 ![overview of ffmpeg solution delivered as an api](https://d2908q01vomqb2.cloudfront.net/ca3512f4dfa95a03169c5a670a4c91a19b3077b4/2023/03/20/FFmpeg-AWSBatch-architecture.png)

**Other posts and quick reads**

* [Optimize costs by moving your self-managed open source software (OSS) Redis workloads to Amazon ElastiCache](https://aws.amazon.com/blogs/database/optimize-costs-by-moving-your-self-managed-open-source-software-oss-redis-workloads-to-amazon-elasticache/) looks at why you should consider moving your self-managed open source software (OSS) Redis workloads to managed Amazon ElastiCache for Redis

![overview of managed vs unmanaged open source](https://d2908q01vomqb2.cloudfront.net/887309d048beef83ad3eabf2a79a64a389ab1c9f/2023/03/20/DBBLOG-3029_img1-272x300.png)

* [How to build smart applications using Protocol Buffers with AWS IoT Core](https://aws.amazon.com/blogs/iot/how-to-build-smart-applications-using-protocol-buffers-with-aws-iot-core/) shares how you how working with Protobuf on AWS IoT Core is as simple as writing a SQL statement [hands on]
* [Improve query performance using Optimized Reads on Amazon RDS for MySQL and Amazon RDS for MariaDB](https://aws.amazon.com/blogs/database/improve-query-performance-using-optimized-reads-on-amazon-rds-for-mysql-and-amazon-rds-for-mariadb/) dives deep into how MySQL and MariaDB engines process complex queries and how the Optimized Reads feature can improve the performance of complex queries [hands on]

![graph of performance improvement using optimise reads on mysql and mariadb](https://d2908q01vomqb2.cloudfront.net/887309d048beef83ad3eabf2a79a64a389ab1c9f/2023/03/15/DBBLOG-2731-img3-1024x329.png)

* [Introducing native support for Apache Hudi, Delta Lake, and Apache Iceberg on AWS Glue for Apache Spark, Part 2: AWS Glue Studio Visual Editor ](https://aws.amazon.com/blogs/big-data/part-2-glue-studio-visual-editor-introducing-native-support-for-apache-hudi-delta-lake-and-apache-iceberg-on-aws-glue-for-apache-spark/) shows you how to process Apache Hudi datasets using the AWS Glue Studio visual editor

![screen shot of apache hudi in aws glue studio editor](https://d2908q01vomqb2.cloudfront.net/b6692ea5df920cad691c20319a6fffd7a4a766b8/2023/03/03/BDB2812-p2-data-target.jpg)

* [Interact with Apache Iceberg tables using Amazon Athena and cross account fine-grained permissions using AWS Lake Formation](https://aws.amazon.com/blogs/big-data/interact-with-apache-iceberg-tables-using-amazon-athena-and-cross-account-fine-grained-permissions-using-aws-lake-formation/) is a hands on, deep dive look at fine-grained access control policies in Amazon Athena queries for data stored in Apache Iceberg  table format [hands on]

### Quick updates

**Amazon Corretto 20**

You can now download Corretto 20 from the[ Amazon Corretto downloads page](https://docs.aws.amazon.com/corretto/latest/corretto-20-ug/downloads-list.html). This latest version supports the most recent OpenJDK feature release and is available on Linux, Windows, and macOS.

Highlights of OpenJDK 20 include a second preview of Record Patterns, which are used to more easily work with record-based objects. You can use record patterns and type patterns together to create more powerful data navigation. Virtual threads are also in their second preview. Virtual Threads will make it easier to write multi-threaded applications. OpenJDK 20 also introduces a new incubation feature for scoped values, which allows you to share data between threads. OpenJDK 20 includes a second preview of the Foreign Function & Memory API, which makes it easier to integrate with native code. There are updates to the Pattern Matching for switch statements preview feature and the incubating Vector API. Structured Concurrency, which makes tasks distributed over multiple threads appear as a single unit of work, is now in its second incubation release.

== == ==

Include the first line of the listing, the line with "and quick reads**", and every line between them, each repeated exactly, and output only those.

# Solution to this task
 ![overview of ffmpeg solution delivered as an api](https://d2908q01vomqb2.cloudfront.net/ca3512f4dfa95a03169c5a670a4c91a19b3077b4/2023/03/20/FFmpeg-AWSBatch-architecture.png)

**Other posts and quick reads**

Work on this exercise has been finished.